WHAT IS NEEDED
Please restate each entry word for word.

RAW DATA
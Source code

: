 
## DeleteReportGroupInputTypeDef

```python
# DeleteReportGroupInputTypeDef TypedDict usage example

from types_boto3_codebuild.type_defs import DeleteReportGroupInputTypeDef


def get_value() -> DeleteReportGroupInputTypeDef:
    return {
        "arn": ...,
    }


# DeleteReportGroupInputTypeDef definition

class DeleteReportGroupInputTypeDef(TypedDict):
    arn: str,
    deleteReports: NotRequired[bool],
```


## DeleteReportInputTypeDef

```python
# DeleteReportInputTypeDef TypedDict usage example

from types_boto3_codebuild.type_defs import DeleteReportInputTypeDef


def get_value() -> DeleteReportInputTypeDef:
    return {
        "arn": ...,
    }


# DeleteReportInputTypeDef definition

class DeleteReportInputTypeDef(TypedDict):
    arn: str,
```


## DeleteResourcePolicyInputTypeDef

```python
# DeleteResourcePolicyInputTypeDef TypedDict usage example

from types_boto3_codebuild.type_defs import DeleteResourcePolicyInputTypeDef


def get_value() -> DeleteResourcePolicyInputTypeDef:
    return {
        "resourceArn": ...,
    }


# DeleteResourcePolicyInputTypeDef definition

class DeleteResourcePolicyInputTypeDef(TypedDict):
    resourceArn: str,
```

WRITTEN ANSWER
Source code

: 
## DeleteReportGroupInputTypeDef

```python
# DeleteReportGroupInputTypeDef TypedDict usage example

from types_boto3_codebuild.type_defs import DeleteReportGroupInputTypeDef


def get_value() -> DeleteReportGroupInputTypeDef:
    return {
        "arn": ...,
    }


# DeleteReportGroupInputTypeDef definition

class DeleteReportGroupInputTypeDef(TypedDict):
    arn: str,
    deleteReports: NotRequired[bool],
```


## DeleteReportInputTypeDef

```python
# DeleteReportInputTypeDef TypedDict usage example

from types_boto3_codebuild.type_defs import DeleteReportInputTypeDef


def get_value() -> DeleteReportInputTypeDef:
    return {
        "arn": ...,
    }


# DeleteReportInputTypeDef definition

class DeleteReportInputTypeDef(TypedDict):
    arn: str,
```


## DeleteResourcePolicyInputTypeDef

```python
# DeleteResourcePolicyInputTypeDef TypedDict usage example

from types_boto3_codebuild.type_defs import DeleteResourcePolicyInputTypeDef


def get_value() -> DeleteResourcePolicyInputTypeDef:
    return {
        "resourceArn": ...,
    }


# DeleteResourcePolicyInputTypeDef definition

class DeleteResourcePolicyInputTypeDef(TypedDict):
    resourceArn: str,
```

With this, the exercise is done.